Thoughts on the World Championship book

This is a post I’ve been meaning to write for ages.

A couple of years ago at the Shanghai Bermuda Bowl, Brian Senior invited me to write as much of the Round Robin section for the Open and Women’s as I desired. What a nice invitation!

It set me on a path of thinking, before I went, about the nature and function of the World Championship books. Once upon a time they were the most exciting repository of information available to the bridge world. Every card and bid of the WC final, dispassionate, merely telling the tale, not embellishing it in any way. One was able to come to one’s one conclusion about what had happened.

Is there still a role for the WC book to be like this? Now, when we have on the Internet every bid and play recorded. Now, too, when we have lavish Daily Bulletins, again fixed on the Internet for posterity.

It seemed to me, that the part of the book I was writing was best off avoiding what was already going to be available online. Therefore the first thing I did was watch no matches that were going to be Vu-graphed. I also wanted to avoid writing up hands which were already reported in the Daily Bulletins. In other words to make this value for money by giving the reader new material, or, if you like, to record for posterity things that otherwise would be left unknown.

In line with this idea, I decided to follow some teams which I thought would have the potential to do really well, but wouldn’t be considered especially exciting vu-graph material.

Ireland because they’d had that great result of 2nd in the European recently. Could they keep it up?
Argentina because any team with Lambardi on it has to be a chance. Honestly, if Pablo was playing with three tinned fish I’d still be expecting him to get up.
Indonesia because they are so frustratingly close to pulling off the big one, but does anybody really expect them to? And they are my friends and neighbours.
Australia because I’m completely parochial.

Okay. Now you sit, you watch, you collect data which will tell a story. Its story.

One of the things that happened in this tournament was that Ireland and Australia both had dreadful starts. So after a few rounds I sat down to watch these two teams play each other and I guess I was already expecting what the story would be. Ireland finally gets its act together by trouncing Australia and then steadily moves up the ranks to take its rightful place, whilst Australia languishes sadly at the bottom of the field.

But the data, of course, is what’s telling the story.

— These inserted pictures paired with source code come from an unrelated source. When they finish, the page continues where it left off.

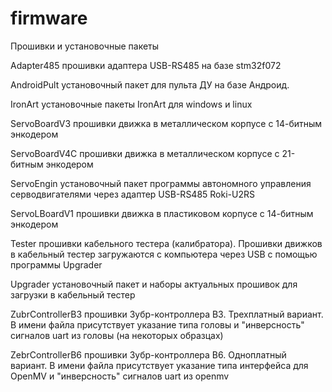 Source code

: # firmware
Прошивки и установочные пакеты

Adapter485 прошивки адаптера USB-RS485 на базе stm32f072

AndroidPult установочный пакет для пульта ДУ на базе Андроид.

IronArt установочные пакеты IronArt для windows и linux

ServoBoardV3 прошивки движка в металлическом корпусе с 14-битным энкодером

ServoBoardV4C прошивки движка в металлическом корпусе с 21-битным энкодером

ServoEngin установочный пакет программы автономного управления серводвигателями через адаптер USB-RS485 Roki-U2RS

ServoLBoardV1 прошивки движка в пластиковом корпусе с 14-битным энкодером

Tester прошивки кабельного тестера (калибратора). Прошивки движков в кабельный тестер загружаются с компьютера через USB с помощью программы Upgrader

Upgrader установочный пакет и наборы актуальных прошивок для загрузки в кабельный тестер

ZubrControllerB3 прошивки Зубр-контроллера B3. Трехплатный вариант. В имени файла присутствует указание типа головы и "инверсность" сигналов uart из головы (на некоторых образцах)

ZebrControllerB6 прошивки Зубр-контроллера B6. Одноплатный вариант. В имени файла присутствует указание типа интерфейса для OpenMV и "инверсность" сигналов uart из openmv

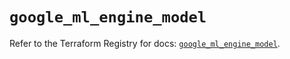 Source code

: # `google_ml_engine_model`

Refer to the Terraform Registry for docs: [`google_ml_engine_model`](https://registry.terraform.io/providers/hashicorp/google/6.40.0/docs/resources/ml_engine_model).
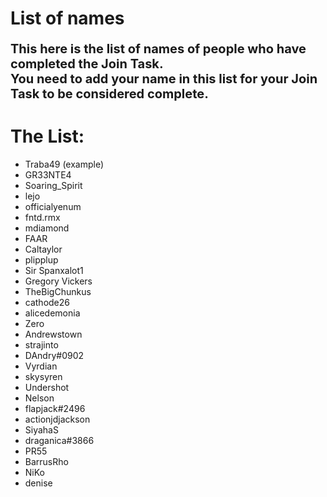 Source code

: # List of names

<p style="font-size:20px"><b> This here is the list of names of people who have completed the Join Task. </br>
You need to add your name in this list for your Join Task to be considered complete. </b></p>

# The List:

- Traba49 (example)
- GR33NTE4
- Soaring_Spirit
- lejo
- officialyenum
- fntd.rmx
- mdiamond
- FAAR
- Caltaylor
- plipplup
- Sir Spanxalot1
- Gregory Vickers
- TheBigChunkus
- cathode26
- alicedemonia
- Zero
- Andrewstown
- strajinto
- DAndry#0902
- Vyrdian
- skysyren
- Undershot
- Nelson
- flapjack#2496
- actionjdjackson
- SiyahaS
- draganica#3866
- PR55
- BarrusRho
- NiKo
- denise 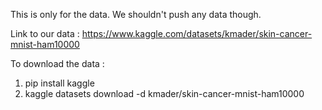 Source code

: This is only for the data. We shouldn't push any data though.

Link to our data :
https://www.kaggle.com/datasets/kmader/skin-cancer-mnist-ham10000

To download the data :
1. pip install kaggle 
2. kaggle datasets download -d kmader/skin-cancer-mnist-ham10000


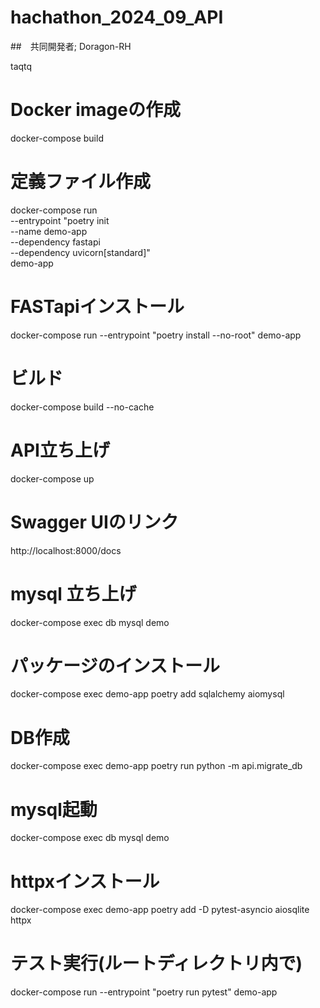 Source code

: # hachathon_2024_09_API
##　共同開発者;
Doragon-RH

taqtq
# Docker imageの作成
docker-compose build

# 定義ファイル作成
docker-compose run \
  --entrypoint "poetry init \
    --name demo-app \
    --dependency fastapi \
    --dependency uvicorn[standard]" \
  demo-app

# FASTapiインストール
docker-compose run --entrypoint "poetry install --no-root" demo-app

# ビルド
docker-compose build --no-cache

# API立ち上げ
docker-compose up

# Swagger UIのリンク
http://localhost:8000/docs

# mysql 立ち上げ
docker-compose exec db mysql demo

# パッケージのインストール
docker-compose exec demo-app poetry add sqlalchemy aiomysql

# DB作成
docker-compose exec demo-app poetry run python -m api.migrate_db

# mysql起動
docker-compose exec db mysql demo

# httpxインストール
docker-compose exec demo-app poetry add -D pytest-asyncio aiosqlite httpx

# テスト実行(ルートディレクトリ内で)
docker-compose run --entrypoint "poetry run pytest" demo-app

What happened in fact was that Australia emerged easy victors and it was Ireland that was never in the hunt. Australia had a splendid qualifying, staying in the top few throughout. Meanwhile, Indonesia was never convincing and Pablo struggled.

The data was telling a story and the story that was developing seems to be looking at the hardest question in sport to answer: why do teams lose? A harder question, even, it seems to me to answer than why do they win?

Argentina, Indonesia, Ireland are all teams that might easily do well and yet why was this the two weeks when things were tough for them, when their luck was never in?

I didn’t do a good job, in the end, of presenting this story. Partly this was because the copy that went into the WC book was, due to some sort of communication failure, not the copy that should have been there. It was incomplete and badly proofread.

Still, the fact is that it is a hard topic to write about. Yet I hope it was also a fascinating one which is rarely if ever preserved, since it is so much easier to write about the winner.

If anybody reading this has ideas on what the WC book should look like these days, opinions more than welcome!